Une lourde décision qui ne serait pas sans conséquences politiques et techniques. D’abord, il faudra tirer au clair le potentiel chevauchement des comptes de campagne des élections régionales et départementales avec ceux de la campagne présidentielle. Ensuite, parce que certains partis ont fait de cette élection une quasi primaire pour déterminer leur candidat à la présidentielle. Notamment à droite où Xavier Bertrand a fait de sa réélection dans les Hauts-de-France la condition sine qua non de sa présence à la course à l’Elysée.
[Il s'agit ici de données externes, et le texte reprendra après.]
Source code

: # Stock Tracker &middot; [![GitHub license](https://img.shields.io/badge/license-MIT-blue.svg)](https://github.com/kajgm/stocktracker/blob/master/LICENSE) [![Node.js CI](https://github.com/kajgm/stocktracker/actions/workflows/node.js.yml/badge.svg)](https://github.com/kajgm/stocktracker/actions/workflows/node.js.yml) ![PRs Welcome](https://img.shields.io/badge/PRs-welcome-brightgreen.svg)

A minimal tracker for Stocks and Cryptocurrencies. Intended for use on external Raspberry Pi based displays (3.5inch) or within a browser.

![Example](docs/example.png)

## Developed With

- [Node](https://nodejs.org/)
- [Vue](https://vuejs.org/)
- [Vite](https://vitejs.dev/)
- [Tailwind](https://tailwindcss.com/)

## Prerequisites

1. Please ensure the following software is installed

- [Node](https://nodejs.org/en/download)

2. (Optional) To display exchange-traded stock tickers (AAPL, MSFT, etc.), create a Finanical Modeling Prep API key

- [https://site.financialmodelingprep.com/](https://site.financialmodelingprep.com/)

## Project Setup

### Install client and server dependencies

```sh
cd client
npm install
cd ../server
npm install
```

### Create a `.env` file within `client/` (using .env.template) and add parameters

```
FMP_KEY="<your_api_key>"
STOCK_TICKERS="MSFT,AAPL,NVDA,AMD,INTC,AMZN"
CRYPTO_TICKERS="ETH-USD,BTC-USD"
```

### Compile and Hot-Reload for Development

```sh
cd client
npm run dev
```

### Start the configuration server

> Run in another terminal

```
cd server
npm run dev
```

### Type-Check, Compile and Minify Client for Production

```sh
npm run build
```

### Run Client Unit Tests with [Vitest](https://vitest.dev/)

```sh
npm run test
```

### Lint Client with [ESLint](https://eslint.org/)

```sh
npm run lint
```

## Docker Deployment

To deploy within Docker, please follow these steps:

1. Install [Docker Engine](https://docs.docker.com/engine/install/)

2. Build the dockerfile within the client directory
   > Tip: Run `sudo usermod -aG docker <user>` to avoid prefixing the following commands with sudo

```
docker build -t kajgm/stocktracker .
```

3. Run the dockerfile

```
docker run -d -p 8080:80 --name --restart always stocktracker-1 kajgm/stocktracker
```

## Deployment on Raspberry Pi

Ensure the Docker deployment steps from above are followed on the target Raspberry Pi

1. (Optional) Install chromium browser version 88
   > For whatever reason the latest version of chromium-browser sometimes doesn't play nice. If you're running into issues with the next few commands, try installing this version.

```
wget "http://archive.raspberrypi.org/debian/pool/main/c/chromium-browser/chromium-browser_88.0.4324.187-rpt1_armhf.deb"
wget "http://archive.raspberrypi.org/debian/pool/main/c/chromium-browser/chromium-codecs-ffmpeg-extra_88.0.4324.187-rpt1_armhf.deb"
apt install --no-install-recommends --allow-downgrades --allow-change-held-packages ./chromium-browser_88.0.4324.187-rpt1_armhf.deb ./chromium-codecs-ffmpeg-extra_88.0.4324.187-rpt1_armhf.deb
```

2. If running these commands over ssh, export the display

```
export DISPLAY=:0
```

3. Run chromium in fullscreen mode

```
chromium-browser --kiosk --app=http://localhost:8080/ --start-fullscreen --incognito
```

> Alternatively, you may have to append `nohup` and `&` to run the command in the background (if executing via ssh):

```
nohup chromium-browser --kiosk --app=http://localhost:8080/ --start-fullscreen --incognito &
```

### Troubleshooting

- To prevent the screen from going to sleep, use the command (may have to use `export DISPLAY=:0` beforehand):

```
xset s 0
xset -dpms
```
Décaler les élections bouleverserait l’agenda des Républicains qui doivent se retrouver début septembre pour départager les nombreux candidats putatifs. « Je ne conçois pas qu’on puisse reporter une échéance démocratique », s’est inquiété sur Sud Radio mardi le secrétaire général de LR Aurélien Pradié, lui-même candidat aux régionales en Occitanie. Pourtant, l’état-major des Républicains se prépare à la perspective d’un report depuis quelque temps. « Je suis persuadé que les régionales n’auront pas lieu en juin. On y réfléchit », nous confiait il y a quelques semaines un ténor de la rue de Vaugirard. Rendez-vous en avril.